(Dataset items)

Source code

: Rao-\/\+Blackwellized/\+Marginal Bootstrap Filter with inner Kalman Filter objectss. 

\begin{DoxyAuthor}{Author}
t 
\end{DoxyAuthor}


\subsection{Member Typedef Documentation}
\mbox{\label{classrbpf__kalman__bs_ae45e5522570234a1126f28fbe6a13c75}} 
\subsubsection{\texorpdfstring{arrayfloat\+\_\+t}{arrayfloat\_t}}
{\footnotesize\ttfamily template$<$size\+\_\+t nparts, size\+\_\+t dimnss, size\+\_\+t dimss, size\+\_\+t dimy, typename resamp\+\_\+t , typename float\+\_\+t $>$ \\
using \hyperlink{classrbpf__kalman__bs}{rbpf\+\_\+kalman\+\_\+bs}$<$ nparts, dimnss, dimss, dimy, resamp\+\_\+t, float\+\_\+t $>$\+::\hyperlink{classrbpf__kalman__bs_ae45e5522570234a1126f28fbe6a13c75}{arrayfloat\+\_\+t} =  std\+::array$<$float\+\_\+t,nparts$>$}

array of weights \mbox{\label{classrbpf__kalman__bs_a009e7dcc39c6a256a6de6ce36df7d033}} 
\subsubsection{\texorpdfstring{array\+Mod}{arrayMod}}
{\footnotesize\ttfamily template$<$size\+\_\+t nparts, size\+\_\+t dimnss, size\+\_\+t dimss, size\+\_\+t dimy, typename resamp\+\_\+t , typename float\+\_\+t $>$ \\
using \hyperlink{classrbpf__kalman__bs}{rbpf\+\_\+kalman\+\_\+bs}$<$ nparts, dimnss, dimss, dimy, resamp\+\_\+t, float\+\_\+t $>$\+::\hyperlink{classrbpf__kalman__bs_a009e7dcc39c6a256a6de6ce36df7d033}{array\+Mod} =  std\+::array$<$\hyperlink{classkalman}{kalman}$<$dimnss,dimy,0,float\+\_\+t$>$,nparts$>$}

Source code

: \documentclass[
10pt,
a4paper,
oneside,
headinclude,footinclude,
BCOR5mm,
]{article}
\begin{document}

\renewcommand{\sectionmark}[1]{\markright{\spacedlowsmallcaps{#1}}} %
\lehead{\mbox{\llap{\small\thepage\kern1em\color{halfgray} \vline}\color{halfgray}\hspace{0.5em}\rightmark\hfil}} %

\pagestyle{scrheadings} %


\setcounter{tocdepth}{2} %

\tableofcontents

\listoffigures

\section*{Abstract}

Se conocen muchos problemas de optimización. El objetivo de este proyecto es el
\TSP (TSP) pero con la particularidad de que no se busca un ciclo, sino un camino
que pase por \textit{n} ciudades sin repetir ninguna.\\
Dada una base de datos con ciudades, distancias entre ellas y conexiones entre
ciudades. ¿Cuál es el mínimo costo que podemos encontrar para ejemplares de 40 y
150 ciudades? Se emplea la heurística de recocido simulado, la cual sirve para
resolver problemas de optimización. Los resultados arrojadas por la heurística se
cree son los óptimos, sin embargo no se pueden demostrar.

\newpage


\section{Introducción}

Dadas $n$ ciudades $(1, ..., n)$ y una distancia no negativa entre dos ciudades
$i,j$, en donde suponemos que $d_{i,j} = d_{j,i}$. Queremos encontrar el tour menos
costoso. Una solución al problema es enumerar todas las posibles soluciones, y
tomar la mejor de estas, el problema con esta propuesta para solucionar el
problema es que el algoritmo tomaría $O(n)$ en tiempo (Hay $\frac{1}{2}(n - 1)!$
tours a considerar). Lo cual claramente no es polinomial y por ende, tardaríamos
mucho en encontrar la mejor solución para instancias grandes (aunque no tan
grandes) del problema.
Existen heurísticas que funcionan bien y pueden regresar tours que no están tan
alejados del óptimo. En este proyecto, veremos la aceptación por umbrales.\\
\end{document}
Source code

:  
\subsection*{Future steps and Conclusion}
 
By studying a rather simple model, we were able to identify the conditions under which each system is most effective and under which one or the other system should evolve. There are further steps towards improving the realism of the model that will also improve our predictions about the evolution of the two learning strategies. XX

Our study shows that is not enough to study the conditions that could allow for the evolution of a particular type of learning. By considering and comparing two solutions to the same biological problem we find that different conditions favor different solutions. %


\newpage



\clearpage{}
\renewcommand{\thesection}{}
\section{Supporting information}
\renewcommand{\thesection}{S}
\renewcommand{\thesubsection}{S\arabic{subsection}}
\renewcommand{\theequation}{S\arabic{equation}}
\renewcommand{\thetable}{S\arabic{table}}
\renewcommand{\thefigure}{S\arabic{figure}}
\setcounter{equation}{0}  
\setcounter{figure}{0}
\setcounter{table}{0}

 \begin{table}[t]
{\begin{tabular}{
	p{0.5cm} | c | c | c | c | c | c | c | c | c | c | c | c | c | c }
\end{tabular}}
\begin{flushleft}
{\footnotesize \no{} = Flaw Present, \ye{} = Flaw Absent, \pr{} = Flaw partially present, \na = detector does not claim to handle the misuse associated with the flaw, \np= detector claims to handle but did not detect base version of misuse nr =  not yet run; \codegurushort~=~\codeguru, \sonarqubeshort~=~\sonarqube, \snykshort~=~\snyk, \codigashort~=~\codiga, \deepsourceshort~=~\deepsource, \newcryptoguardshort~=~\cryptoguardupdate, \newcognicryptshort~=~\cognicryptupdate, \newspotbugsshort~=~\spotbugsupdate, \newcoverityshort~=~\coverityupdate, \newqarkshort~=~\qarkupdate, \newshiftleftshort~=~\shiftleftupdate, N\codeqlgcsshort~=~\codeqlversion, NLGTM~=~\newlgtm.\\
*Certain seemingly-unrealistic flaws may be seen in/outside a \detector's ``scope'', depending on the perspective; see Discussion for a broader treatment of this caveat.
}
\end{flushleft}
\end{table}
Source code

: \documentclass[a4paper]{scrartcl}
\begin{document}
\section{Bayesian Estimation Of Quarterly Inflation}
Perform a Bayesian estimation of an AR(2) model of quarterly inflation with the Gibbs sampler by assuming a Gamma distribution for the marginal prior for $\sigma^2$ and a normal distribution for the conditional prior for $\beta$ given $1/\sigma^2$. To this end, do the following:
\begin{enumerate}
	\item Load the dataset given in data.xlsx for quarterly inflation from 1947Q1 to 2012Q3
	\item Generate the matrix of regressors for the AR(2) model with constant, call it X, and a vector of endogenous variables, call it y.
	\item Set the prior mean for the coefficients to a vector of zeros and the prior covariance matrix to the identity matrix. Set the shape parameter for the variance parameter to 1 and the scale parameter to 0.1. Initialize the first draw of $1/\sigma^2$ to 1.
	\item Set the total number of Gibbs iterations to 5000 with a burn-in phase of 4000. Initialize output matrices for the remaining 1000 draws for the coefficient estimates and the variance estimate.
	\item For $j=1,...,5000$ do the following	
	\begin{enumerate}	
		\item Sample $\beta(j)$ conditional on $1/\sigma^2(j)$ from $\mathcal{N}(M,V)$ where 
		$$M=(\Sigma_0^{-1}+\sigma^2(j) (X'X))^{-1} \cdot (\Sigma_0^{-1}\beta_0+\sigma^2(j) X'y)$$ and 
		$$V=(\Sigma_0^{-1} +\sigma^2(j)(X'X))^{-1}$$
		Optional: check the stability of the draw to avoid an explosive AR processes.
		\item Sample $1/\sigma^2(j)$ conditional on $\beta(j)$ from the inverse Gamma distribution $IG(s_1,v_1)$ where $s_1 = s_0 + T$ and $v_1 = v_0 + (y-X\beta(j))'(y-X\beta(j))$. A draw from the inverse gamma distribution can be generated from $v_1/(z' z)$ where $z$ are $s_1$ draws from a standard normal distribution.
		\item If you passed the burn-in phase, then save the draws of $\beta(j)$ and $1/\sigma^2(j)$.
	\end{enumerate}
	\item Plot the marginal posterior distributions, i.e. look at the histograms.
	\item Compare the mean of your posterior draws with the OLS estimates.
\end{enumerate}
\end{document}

• _TASK STATEMENT_:
Write the number of data lines with "equation", nothing else.

• _RESPONSE AREA_:
2